Data section:
________________________

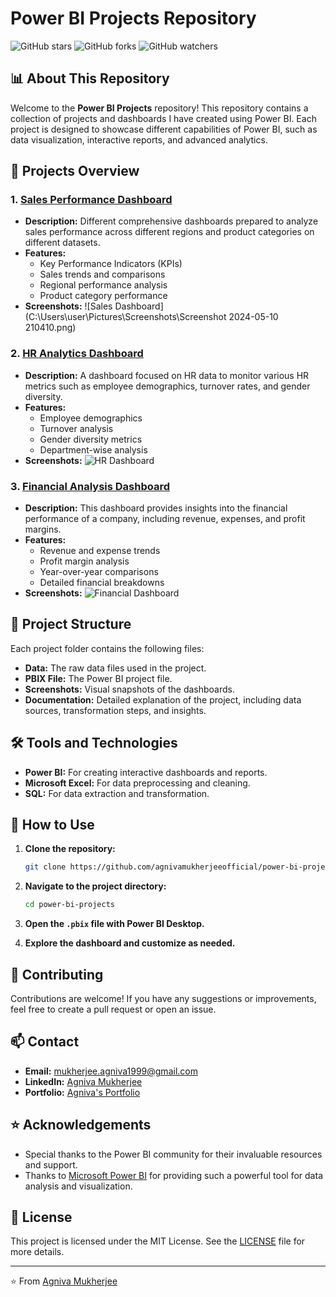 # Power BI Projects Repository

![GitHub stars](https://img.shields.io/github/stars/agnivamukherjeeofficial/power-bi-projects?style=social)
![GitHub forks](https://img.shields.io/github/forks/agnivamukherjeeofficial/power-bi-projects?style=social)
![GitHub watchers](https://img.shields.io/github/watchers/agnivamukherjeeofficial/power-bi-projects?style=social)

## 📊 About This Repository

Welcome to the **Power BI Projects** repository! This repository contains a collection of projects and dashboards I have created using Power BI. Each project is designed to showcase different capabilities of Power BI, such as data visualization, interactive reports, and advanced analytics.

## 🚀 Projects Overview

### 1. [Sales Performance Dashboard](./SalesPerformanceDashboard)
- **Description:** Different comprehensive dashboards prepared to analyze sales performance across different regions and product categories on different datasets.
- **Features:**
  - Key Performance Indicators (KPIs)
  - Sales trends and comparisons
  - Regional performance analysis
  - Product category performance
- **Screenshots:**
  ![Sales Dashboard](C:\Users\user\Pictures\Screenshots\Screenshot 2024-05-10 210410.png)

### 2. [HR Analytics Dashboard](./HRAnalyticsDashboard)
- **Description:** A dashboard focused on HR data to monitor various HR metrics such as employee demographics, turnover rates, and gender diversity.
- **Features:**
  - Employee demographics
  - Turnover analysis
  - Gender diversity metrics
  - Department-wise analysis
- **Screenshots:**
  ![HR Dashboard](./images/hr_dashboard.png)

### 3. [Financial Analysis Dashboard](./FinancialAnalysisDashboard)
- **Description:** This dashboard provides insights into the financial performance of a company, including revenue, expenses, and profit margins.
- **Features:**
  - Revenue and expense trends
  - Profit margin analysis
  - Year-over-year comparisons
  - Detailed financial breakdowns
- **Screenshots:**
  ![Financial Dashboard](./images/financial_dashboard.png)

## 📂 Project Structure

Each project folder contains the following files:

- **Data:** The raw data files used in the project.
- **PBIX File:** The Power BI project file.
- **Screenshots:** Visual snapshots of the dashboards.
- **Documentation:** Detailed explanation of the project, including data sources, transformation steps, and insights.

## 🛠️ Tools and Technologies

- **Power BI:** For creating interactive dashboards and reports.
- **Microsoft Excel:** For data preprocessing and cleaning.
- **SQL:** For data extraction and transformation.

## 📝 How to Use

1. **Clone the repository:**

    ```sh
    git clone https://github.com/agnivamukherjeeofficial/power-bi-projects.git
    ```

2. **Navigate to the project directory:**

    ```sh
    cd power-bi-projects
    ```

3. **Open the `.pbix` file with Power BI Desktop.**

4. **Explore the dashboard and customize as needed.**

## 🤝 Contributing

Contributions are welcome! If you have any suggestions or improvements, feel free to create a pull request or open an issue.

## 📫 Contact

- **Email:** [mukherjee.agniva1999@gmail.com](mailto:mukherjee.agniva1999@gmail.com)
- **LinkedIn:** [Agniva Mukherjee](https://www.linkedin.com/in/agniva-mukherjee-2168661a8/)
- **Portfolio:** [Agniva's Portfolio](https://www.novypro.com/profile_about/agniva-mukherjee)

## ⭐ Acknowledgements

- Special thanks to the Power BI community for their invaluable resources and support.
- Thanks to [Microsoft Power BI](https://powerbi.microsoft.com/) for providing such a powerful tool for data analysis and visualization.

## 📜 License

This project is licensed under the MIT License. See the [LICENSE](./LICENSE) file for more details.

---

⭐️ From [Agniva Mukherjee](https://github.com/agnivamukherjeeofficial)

________________________

Required action:
Using the entries above, output exactly the lines between the line holding "- **Description:** This" and the line holding "- **Screenshots:** Visual", end lines included, and nothing more.

Exercise response:
- **Description:** This dashboard provides insights into the financial performance of a company, including revenue, expenses, and profit margins.
- **Features:**
  - Revenue and expense trends
  - Profit margin analysis
  - Year-over-year comparisons
  - Detailed financial breakdowns
- **Screenshots:**
  ![Financial Dashboard](./images/financial_dashboard.png)

## 📂 Project Structure

Each project folder contains the following files:

- **Data:** The raw data files used in the project.
- **PBIX File:** The Power BI project file.
- **Screenshots:** Visual snapshots of the dashboards.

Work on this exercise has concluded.